Thursday, September 4, 2014

Film Pairings — White Heat, Rififi, A Night Of American Black And French Noir



Virginia Mayo and James Cagney in White Heat
I may have to give up my mystery writer’s license for my admission: I’ve never liked watching James Cagney and avoid most of his films. But I see now, it’s been my loss. In White Heat, he plays a macho, mama’s boy, a complex character that Cagney pulls off with aplomb. White Heat is on everyone’s list of great gangster films.  It’s also a heist movie with a reliable supporting cast — Virginia Mayo, Edmond O’Brien, Steve Cochran, and a very convincing  Margaret Wycherly as “Ma.”  We’ve got guns and trains, prison violence, car chases and explosions, and still we don’t lose that sense of noir gloom. Virginia Kellogg picked up an Academy Award for Best Writing, and the 1949 film won the Best Picture Edgar from the Mystery Writers of America.

Jean Servais threatening in Rififi
No doubt an inspirational resource for many American crime films to follow, the word for White Heat is “American.”  In 1955, The French produced Rififi a gangster/heist film that epitomized noir.  In all fairness, the story was realized by American director Jules Dassain who had been banned from Hollywood, blacklisted during the notorious McCarthy era of “commie” hunters. Based on the Auguste Le Breton’s Du Rififi Chez Hommes novel, a recently released, over-the-hill gangster brings together a specialized crew to rob a high-end jewelry store.  The meticulously planned (and filmed) robbery is worth the price of admission alone; but the film is not over.   I suspect that anyone wanting to understand film noir would do well to study this masterpiece, not only for its story, but for the superior cinematography which captures the working streets of Paris in the mid-fifties.

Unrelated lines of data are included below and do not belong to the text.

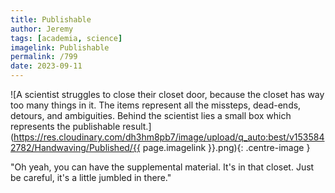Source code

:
 ```yaml
---
title: Publishable
author: Jeremy
tags: [academia, science]
imagelink: Publishable
permalink: /799
date: 2023-09-11
---
```


![A scientist struggles to close their closet door, because the closet has way too many things in it. The items represent all the missteps, dead-ends, detours, and ambiguities. Behind the scientist lies a small box which represents the publishable result.](https://res.cloudinary.com/dh3hm8pb7/image/upload/q_auto:best/v1535842782/Handwaving/Published/{{ page.imagelink }}.png){: .centre-image }

"Oh yeah, you can have the supplemental material. It's in that closet. Just be careful, it's a little jumbled in there."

If the diminutive Cagney casts a big shadows on the screen as the manic American tough guy, French actor Jean Servais, does it in reverse.  His depression (ennui) is tangible without being melodramatic.   In White Heat, Cagney is so intense we cannot take our eyes off him.  In Rififi, Servais, the central character, almost doesn’t exist. It’s his immense and cool quiet that astounds. However, the last minutes of the film more than confirm the greatness of all that precede it and create a genuine work of art.

If you take in this double feature some night, consume with glasses of champagne or Pernod (if you’re the moody type) because the French are slightly victorious in the match of these two great films.